The simple answer is that no, the only standard ones are this, that, these, those.
But I suppose the more nuanced answer depends on the meaning you ascribe to demonstrative, and perhaps even to be.
The OED says demonstratives are:
A word used to indicate the location (spatially, temporally, or abstractly) of something or someone in relation to the discourse context; esp. a demonstrative pronoun or determiner (as, in English, this, that, these, those). Formerly also more generally: †a word used to indicate the person or thing referred to (as, for example, a personal pronoun or a determiner) (obsolete).
- 1768 A. Vieyra New Portuguese Gram. 35 — There are three principal demonstratives in Portuguese, viz. este, this; esse, that; aquelle, that.
- 1833 L. J. A. McHenry Spanish Gram. 42 Possessives and demonstratives are used in Spanish both as adjectives and as pronouns.
- 1875 R. Morris Hist. Eng. Gram. (1877) 114 The Demonstratives are the, that, this, such, so, same, yon.
- 1911 F. Boas Handbk. Amer. Indian Langs. (U.S. Bureau Amer. Ethnol. Bull. No. 40) I. 949 Demonstratives are usually adverbialized by means of another particle.
- 1995 C. E. Schweitzer in F. W. Carové Kinderleben 52 Carové..continues with a phrase in which the initial das is a demonstrative.
The reason the sense of be matters is that whatever others you may find are apt to be one or more of obsolete, archaic, dialectal, or regional in nature, and so of only limited use today.
yon, yond, yonder
The most obvious example is yon, which is a demonstrative determiner for something far away but in sight, and can be roped into use as a demonstrative pronoun for the same. It also has variants yond and yonder, but no matter which way you spell it, it’s no longer in common use throughout the entire anglosphere.
Now archaic and dialect.
- A demonstrative word used to modify a noun to indicate a thing or person as (literally, or sometimes mentally) pointed out: cf. that adj. 1. Formerly often, as still in some dialects, simply equivalent to that (those); but chiefly, and in later literary use almost always, referring to a visible object at a distance but within view: = ‘that (those)…over there’. Also in yon same.

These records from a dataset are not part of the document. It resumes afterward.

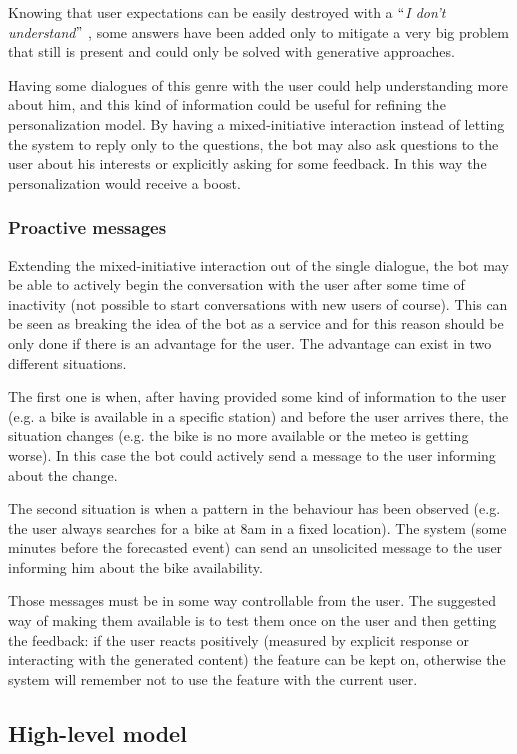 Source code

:Knowing that user expectations can be easily destroyed with a $``$\textit{I don't understand}$"$ , some answers have been added only to mitigate a very big problem that still is present and could only be solved with generative approaches.

Having some dialogues of this genre with the user could help understanding more about him, and this kind of information could be useful for refining the personalization model. By having a mixed-initiative interaction instead of letting the system to reply only to the questions, the bot may also ask questions to the user about his interests or explicitly asking for some feedback. In this way the personalization would receive a boost.

\subsubsection{Proactive messages}
Extending the mixed-initiative interaction out of the single dialogue, the bot may be able to actively begin the conversation with the user after some time of inactivity (not possible to start conversations with new users of course). This can be seen as breaking the idea of the bot as a service and for this reason should be only done if there is an advantage for the user. The advantage can exist in two different situations.

The first one is when, after having provided some kind of information to the user (e.g. a bike is available in a specific station) and before the user arrives there, the situation changes (e.g. the bike is no more available or the meteo is getting worse). In this case the bot could actively send a message to the user informing about the change.

The second situation is when a pattern in the behaviour has been observed (e.g. the user always searches for a bike at 8am in a fixed location). The system (some minutes before the forecasted event) can send an unsolicited message to the user informing him about the bike availability.

Those messages must be in some way controllable from the user. The suggested way of making them available is to test them once on the user and then getting the feedback: if the user reacts positively (measured by explicit response or interacting with the generated content) the feature can be kept on, otherwise the system will remember not to use the feature with the current user.

\subsection{High-level model}
\label{approachModel}

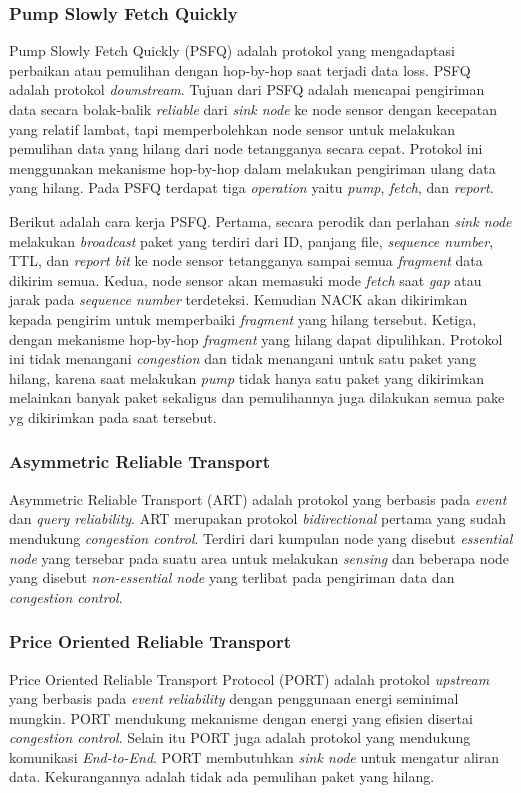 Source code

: \subsubsection{Pump Slowly Fetch Quickly}
Pump Slowly Fetch Quickly (PSFQ) adalah protokol yang mengadaptasi perbaikan atau pemulihan dengan hop-by-hop saat terjadi data loss. PSFQ adalah protokol \textit{downstream}. Tujuan dari PSFQ adalah mencapai pengiriman data secara bolak-balik  \textit{reliable} dari \textit{sink node} ke node sensor dengan kecepatan yang relatif lambat, tapi memperbolehkan node sensor untuk melakukan pemulihan data yang hilang dari node tetangganya secara cepat. Protokol ini menggunakan mekanisme hop-by-hop dalam melakukan pengiriman ulang data yang hilang. Pada PSFQ terdapat tiga \textit{operation} yaitu \textit{pump}, \textit{fetch}, dan \textit{report}. 

Berikut adalah cara kerja PSFQ. Pertama, secara perodik dan perlahan \textit{sink node} melakukan \textit{broadcast} paket yang terdiri dari ID, panjang file, \textit{sequence number}, TTL, dan \textit{report bit} ke node sensor tetangganya sampai semua \textit{fragment} data dikirim semua. Kedua, node sensor akan memasuki mode \textit{fetch} saat \textit{gap} atau jarak pada \textit{sequence number} terdeteksi. Kemudian NACK akan dikirimkan kepada pengirim untuk memperbaiki \textit{fragment} yang hilang tersebut. Ketiga, dengan mekanisme hop-by-hop \textit{fragment} yang hilang dapat dipulihkan. Protokol ini tidak menangani \textit{congestion} dan tidak menangani untuk satu paket yang hilang, karena saat melakukan \textit{pump} tidak hanya satu paket yang dikirimkan melainkan banyak paket sekaligus dan pemulihannya juga dilakukan semua pake yg dikirimkan pada saat tersebut.

\subsubsection{Asymmetric Reliable Transport}
Asymmetric Reliable Transport (ART) adalah protokol yang berbasis pada \textit{event} dan \textit{query reliability}. ART merupakan protokol \textit{bidirectional} pertama yang sudah mendukung \textit{congestion control}. Terdiri dari kumpulan node yang disebut \textit{essential node} yang tersebar pada suatu area untuk melakukan \textit{sensing} dan beberapa node yang disebut \textit{non-essential node} yang terlibat pada pengiriman data dan \textit{congestion control}.

\subsubsection{Price Oriented Reliable Transport}
Price Oriented Reliable Transport Protocol (PORT) adalah protokol \textit{upstream} yang berbasis pada \textit{event reliability} dengan penggunaan energi seminimal mungkin. PORT mendukung mekanisme dengan energi yang efisien disertai \textit{congestion control}. Selain itu PORT juga adalah protokol yang mendukung komunikasi \textit{End-to-End}. PORT membutuhkan \textit{sink node} untuk mengatur aliran data. Kekurangannya adalah tidak ada pemulihan paket yang hilang.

B. pron. singular or plural.
The adjective used absol., usually denoting a visible object (or objects) pointed out, at a distance but within view: = ‘that (or those) over there’; but sometimes simply = ‘that’ (or ‘those’): cf. A. 1. Now only Scottish and dialect.

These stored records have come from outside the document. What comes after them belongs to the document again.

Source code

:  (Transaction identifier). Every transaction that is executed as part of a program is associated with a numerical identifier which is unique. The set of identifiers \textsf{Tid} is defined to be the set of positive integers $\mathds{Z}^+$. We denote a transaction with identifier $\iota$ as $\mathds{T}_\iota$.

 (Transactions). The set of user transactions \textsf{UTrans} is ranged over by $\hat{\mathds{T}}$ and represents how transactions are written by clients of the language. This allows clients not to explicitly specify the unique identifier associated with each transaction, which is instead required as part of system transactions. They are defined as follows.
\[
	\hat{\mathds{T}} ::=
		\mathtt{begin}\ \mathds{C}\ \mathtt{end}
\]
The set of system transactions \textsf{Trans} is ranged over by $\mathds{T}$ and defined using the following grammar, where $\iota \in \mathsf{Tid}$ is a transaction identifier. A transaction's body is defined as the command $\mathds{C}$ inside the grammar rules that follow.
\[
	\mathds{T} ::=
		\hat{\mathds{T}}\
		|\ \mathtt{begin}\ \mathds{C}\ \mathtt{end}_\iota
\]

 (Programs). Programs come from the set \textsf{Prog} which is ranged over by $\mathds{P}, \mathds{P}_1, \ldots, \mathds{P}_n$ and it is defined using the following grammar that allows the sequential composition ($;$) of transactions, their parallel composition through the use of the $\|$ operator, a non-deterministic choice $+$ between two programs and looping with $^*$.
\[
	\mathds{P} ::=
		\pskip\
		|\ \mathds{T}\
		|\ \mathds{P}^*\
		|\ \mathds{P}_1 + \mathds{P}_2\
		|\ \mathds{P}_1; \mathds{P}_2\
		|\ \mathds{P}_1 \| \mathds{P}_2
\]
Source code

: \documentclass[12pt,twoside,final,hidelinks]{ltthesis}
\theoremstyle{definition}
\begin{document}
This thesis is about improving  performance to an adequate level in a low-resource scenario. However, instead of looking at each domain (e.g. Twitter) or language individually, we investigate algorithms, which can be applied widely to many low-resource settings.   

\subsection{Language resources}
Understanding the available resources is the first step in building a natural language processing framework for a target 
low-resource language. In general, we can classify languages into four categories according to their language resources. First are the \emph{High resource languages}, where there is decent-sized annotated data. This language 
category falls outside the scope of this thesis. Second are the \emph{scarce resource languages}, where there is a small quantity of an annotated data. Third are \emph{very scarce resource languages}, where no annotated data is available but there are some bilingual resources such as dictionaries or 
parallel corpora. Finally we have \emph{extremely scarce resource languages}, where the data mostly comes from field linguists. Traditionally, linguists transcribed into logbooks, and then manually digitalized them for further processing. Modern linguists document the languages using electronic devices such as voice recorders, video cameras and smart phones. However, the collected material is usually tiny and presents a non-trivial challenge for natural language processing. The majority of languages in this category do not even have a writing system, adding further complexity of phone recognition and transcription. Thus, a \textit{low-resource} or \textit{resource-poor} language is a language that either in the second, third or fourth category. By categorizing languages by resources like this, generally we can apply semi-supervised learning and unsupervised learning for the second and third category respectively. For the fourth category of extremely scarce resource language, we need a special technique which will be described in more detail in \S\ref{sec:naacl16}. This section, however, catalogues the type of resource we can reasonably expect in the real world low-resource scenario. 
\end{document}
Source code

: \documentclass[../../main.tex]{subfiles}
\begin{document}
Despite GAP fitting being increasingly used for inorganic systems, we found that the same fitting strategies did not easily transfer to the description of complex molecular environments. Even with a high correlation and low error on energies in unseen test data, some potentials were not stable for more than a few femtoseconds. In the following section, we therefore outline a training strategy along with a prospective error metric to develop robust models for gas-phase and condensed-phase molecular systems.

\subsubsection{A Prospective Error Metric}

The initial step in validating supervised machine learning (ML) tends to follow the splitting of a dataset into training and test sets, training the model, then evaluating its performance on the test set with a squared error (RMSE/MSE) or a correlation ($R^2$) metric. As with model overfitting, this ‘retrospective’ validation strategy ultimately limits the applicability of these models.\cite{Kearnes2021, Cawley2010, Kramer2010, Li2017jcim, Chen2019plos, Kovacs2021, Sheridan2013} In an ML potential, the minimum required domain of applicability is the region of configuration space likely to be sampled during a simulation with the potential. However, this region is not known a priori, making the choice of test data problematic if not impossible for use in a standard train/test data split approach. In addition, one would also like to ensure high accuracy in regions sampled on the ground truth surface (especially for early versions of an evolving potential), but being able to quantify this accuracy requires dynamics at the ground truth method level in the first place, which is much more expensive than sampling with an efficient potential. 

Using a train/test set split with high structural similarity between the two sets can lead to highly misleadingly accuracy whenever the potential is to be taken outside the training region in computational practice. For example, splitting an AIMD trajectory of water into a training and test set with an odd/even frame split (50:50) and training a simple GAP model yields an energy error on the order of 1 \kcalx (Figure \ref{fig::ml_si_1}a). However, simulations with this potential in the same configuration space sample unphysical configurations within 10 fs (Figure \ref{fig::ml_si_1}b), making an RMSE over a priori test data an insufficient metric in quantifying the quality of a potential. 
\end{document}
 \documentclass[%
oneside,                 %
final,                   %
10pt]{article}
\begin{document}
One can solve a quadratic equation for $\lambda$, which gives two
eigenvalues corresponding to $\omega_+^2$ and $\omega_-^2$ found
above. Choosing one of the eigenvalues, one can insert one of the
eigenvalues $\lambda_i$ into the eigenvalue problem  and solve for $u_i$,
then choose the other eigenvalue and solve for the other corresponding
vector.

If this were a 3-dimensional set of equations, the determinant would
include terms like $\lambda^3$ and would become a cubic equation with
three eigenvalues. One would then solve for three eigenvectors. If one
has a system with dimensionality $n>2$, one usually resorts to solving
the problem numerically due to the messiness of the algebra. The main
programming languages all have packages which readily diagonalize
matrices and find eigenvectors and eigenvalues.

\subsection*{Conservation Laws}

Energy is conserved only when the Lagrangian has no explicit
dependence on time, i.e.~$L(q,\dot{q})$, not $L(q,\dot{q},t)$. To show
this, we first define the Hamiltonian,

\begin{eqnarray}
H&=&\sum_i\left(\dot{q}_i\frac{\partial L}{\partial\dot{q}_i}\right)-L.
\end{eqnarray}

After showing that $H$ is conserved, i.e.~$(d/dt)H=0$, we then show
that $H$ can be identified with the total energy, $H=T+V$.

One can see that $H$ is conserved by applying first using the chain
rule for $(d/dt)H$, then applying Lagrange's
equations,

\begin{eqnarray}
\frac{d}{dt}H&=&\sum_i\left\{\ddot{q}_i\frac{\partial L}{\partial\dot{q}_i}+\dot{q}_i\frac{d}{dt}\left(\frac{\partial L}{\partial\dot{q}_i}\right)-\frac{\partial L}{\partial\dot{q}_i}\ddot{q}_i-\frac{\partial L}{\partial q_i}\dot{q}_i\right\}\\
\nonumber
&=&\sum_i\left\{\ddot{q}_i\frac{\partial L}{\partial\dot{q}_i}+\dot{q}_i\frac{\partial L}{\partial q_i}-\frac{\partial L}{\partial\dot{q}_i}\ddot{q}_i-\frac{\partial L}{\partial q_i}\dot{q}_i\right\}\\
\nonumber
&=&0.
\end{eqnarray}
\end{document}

To me, it has a rustic feel to it, something from the 19th century or from rural or mountain folk.
Your other example of thik is less known, at least cisatlantically. It comes out of Middle English and has had several spellings. It can be found in the OED under thilk adj. and pron.
Etymology: Middle English þilke, known a1300; apparently < þe, the adj., pron.2, and n.1 + ilce, ilk adj.1, pron.1, and n. same, meaning the or that same; in some of the quots. þe ilke or þet ilke occurs as a MS. variant.
This analysis suits the form þilke, but does not explain the early southern þülke and the Kentish þelke, which naturally indicate an Old English *þylce. Can there have been a confusion in the south between þilke and late Old English þylc for þyllic, thellich adj. and pron.?
(Thick /ðɪk/ is in dialect use from Cornwall and Hants to Worcester and Hereford; and also in Pembroke, Glamorgan, and Wexford. In many parts it has also the form thicky, thickee, or thicka. It generally means ‘that’, but in some parts ‘this’, in which case it is contrasted with thuck, thock, or thack = that. It is sometimes indefinite, and has to be made definite, as thick here, this, thick there, that. In Somerset and Dorset, thick and theäse are used only of individual shaped things, as a man or tree, while that and this are used of formless substances in the mass, as flour, milk, marble. See Eng. Dial. Dict.)
archaic or dialect.
a. (determiner). The very (thing, person, etc.) mentioned or indicated; the same; that; this.
†b. With plural n.: These; those. Obsolete.
a. That (or this) person or thing.
†b. plural. Those. Obsolete.
So there are only four demonstrative pronouns in common use today. There are a few other stray forms held over from Middle English that you may find in extremely old writing or in dialect — or in Scotland. 🙂
From the Scots Learners’ Grammar,
Scots has two extra forms thon and yon to refer to things more distant from both speakers. Thon seems to be between that and yon both spatially and linguistically.
Thon can translate as that or those.